- Other name: Comité d'action viticole
- Founded: 1975
- Dates active: 1975–present
- Country: France
- Active regions: Languedoc-Roussillon
- Ideology: Protectionism; Localism; Direct Action; Occitan nationalism; Revolutionary Socialism;
- Status: Active
- Size: 1,000

= Comité Régional d'Action Viticole =

Group of militant French wine producers

Comité Régional d'Action Viticole (CRAV, Regional Committee for Viticultural Action; Comitat Regional per l'Accion Viticòla), or sometimes Comité d'action viticole (CAV, Committee for Viticultural Action; Comitat per l'Accion Viticòla), is a group of militant French wine producers of Occitania. It has claimed responsibility for numerous attacks, including bombing government buildings, hijacking tankers, and destroying large quantities of non-French wine.
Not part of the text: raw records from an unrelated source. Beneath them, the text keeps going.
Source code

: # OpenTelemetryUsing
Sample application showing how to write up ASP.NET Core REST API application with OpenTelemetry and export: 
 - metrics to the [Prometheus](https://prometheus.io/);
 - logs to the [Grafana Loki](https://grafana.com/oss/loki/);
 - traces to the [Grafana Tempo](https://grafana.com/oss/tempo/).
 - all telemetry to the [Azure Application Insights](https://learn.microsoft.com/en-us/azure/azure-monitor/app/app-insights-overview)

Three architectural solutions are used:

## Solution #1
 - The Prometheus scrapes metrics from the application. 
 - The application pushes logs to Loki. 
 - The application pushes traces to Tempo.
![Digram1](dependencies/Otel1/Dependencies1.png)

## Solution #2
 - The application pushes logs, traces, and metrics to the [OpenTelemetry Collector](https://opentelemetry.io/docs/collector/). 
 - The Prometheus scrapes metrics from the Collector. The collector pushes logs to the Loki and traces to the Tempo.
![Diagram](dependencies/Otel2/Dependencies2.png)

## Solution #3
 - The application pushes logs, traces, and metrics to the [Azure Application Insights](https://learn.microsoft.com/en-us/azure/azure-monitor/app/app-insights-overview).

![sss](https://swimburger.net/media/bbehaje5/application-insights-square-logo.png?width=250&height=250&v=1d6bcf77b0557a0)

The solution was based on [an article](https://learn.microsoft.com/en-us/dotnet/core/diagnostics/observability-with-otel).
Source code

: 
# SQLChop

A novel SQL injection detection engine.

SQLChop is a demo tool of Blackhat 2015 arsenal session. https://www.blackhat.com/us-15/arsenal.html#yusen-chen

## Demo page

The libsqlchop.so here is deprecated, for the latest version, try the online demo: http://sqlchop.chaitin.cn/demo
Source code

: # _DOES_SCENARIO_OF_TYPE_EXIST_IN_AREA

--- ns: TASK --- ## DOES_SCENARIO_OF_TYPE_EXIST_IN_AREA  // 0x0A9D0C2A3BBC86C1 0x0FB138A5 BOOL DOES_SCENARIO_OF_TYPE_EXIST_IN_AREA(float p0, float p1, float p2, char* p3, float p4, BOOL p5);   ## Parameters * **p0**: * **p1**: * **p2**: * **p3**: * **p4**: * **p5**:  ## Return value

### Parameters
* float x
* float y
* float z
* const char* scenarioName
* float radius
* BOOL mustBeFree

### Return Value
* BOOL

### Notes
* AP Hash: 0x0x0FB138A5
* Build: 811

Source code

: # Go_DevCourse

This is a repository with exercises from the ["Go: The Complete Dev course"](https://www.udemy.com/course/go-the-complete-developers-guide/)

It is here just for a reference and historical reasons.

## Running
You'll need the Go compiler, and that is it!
CRAV is mainly active in Languedoc-Roussillon in the south of France, which is the French wine region which the group believes has been plagued by surplus production and a subsequent need to adapt the quality and quantity of wine produced to changing market realities, including reduced domestic demand for simple wine for everyday consumption. This process, which has involved considerable European Union subsidies, has had negative effects on smaller producers and has met with various protests, of which CRAV is the most violent.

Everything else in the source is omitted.